梅雨真っ盛りですね。きょうの大阪は小雨がぱらついています。湿度は高いですが、最高気温は23度と予報されていますので、過ごしやすい一日になりそうです。
さて、今回から「IDE現代の高等教育」のNo.569を精読していこうと思います。この号のテーマは「大学職員像を問う」です。
冒頭、編集部によるこの特集の趣旨について、「大学はいま、個々の教員の授業や研究の集合ではなく、大学の全体がシステムとして教育・研究を高度化されることが求められています。その中で、新しく要求される大学職員像は何か、またそうした職員を形成するには何が必要か、を論じていただきます」とあります。

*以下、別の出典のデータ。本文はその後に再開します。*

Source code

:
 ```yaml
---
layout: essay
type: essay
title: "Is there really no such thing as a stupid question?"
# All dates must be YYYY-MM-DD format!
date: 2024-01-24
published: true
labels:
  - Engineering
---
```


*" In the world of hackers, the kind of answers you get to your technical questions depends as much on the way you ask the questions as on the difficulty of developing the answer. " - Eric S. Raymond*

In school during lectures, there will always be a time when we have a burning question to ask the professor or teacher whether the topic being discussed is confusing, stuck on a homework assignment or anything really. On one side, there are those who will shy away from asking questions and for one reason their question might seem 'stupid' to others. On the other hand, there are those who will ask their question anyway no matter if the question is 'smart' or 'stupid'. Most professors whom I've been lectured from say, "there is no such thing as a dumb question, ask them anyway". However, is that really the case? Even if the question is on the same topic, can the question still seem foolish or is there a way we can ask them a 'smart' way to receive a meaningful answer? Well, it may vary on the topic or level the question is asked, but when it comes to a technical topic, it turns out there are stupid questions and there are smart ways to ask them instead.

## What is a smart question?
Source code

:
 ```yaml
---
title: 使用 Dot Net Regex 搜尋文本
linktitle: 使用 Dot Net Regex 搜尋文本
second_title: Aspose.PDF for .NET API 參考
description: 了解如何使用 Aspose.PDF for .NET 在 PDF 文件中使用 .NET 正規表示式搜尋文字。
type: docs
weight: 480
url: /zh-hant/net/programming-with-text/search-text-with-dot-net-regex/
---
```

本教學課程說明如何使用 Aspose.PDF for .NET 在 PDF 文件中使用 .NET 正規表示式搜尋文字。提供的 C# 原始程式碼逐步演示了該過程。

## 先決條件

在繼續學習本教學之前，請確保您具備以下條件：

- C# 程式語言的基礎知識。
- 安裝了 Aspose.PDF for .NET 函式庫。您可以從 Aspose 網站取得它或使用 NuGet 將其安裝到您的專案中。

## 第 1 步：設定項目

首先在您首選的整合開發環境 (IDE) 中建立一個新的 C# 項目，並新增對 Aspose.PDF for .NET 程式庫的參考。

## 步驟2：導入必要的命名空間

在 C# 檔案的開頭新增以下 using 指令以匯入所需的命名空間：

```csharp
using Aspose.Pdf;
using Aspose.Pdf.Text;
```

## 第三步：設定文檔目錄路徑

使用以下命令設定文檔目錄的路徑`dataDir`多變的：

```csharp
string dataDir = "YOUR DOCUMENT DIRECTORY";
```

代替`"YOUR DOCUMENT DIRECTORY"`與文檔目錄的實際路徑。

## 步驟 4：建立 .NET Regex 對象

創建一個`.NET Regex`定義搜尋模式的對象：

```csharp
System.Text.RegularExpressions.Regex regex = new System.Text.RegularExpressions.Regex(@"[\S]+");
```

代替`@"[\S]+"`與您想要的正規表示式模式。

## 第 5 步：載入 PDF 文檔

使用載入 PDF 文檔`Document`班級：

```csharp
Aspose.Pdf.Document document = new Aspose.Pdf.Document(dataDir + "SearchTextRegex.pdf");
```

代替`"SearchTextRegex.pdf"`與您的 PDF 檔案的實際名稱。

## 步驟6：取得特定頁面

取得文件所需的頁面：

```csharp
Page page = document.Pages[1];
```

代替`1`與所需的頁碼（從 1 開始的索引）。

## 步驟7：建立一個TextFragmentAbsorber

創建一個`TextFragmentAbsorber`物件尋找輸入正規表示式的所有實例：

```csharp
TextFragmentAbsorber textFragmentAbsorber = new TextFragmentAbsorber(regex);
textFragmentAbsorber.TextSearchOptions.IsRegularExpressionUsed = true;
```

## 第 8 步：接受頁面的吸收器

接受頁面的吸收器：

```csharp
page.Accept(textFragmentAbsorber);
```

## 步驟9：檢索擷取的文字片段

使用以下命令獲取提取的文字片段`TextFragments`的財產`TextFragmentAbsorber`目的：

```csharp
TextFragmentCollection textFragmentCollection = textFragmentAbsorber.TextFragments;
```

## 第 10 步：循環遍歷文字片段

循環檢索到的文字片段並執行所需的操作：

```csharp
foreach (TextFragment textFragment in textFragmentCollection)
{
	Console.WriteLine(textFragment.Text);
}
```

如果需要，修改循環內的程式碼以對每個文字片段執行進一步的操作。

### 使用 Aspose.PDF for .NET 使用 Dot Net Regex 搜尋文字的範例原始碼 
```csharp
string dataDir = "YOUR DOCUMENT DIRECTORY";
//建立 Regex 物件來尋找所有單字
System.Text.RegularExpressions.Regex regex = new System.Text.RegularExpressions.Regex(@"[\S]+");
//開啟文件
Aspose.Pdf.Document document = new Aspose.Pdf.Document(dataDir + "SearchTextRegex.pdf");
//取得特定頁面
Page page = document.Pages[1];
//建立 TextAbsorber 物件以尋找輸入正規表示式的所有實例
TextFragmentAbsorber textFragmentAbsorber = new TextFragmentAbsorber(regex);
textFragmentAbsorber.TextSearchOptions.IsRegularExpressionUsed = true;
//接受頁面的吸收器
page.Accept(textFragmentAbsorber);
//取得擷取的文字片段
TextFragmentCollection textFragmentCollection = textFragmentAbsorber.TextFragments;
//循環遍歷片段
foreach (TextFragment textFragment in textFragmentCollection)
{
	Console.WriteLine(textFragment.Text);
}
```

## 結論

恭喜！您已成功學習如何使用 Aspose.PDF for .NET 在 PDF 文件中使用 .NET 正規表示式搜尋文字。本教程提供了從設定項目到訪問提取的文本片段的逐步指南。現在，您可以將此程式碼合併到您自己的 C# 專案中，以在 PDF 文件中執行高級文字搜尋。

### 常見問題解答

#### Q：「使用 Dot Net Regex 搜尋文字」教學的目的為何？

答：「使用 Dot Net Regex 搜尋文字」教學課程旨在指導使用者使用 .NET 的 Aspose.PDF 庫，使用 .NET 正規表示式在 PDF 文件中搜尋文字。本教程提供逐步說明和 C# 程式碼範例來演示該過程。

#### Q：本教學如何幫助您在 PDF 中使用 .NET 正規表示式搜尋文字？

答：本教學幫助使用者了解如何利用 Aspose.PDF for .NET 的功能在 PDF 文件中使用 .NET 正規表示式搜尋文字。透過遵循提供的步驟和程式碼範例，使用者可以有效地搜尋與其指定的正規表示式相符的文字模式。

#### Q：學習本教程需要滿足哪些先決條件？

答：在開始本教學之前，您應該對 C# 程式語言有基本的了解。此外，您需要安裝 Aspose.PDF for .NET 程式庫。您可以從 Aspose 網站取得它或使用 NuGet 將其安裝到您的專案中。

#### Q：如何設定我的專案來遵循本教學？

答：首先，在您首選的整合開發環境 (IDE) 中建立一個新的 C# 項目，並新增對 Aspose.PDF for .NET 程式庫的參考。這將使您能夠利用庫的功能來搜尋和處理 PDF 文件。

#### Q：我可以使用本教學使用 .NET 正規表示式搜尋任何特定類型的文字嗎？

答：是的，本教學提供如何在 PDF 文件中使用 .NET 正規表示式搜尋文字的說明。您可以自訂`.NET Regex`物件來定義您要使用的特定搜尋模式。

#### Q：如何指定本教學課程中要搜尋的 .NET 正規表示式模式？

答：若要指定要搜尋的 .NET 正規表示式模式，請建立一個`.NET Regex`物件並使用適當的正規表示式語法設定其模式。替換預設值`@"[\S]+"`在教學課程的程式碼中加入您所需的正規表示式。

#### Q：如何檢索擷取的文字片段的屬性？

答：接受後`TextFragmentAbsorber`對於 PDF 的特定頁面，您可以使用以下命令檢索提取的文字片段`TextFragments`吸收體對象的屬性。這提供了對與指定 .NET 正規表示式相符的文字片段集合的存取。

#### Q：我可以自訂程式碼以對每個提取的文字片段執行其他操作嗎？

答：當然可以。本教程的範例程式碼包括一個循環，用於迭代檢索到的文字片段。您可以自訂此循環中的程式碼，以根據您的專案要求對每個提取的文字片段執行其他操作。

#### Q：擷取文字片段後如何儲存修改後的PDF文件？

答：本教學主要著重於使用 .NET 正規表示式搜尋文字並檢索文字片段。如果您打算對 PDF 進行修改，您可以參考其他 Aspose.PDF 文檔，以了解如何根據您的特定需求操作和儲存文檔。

各論稿を精読しながら、これからの大学職員像について考えてみたいと思います。
「近未来の大学職員像」上杉道世(大正大学 理事長特別補佐・質保証推進室長/大学マネジメント)
要点は次のとおりです。
2.大学の仕事の担い手
これからの大学職員は、
- 一種の専門職となっていく。
- プロジェクトをマネジする専門職が不可欠
- 専門的な教育訓練又は経験を経た者による、きちんとした情報と専門的な知識・経験に基づく経営判断が必要であり、それができる人と集団が経営に当たるようになる。
3.大学職員という職業
- これからしばらくは過渡期であり、従来型の職員が多数いる中で、近未来型の職員をどう養成・確保し、役割を発揮してもらうかが工夫のしどころ
- これからは創造性の発揮や企画・提案・実行力が重要で、世の中の多くの職業がこの方向へ向かっている。
4.多様化する大学職員の類型
(1)特定の分野の専門性を高めていく職員
(2)多様な業務を経験しつつ組織のリーダーとなっていく職員
大学院教育や他の組織や機関での経験や組織外との広い交流などが必要であり、
人材育成の投資を惜しむべきではない。
(3)定型的な業務を着実に遂行する職員
従来の仕事を見直してルーティン業務の量を減らしていく。
まとめ
著者によれば、近未来型の大学職員は上記のごとく以下の3つになります。
(1)特定の分野の専門性を高めていく職員
(2)多様な業務を経験しつつ組織のリーダーとなっていく職員
大学院教育や他の組織や機関での経験や組織外との広い交流などが必要であり、
人材育成の投資を惜しむべきではない。
(3)定型的な業務を着実に遂行する職員
従来の仕事を見直してルーティン業務の量を減らしていく。
(1)について
高度専門職についての議論が昨今盛んです。URA、IRer、産学官連携コーディネーター、アドミッションオフィサー、カリキュラム・コーディネーターなどが思い浮かびますが、大学教育部会の資料(1−1)によれば「管理運営系」、「教学支援系」、「学生支援系」それぞれにいろいろな職種があります。 今後はその育成と処遇について、明確な方向性が欲しいところです。
(2)について
わが国では非営利組織における人材育成はされてこなかったそうです。大学経営に特化した教育機関も今後出てくるかもしれません。
(3)について
若手職員や非正規職員が担当していると思いますが、仕事を見直し、業務量を減らすためには、現場の主体性に加えマネジメント側の見識と力量が強く必要になると思います。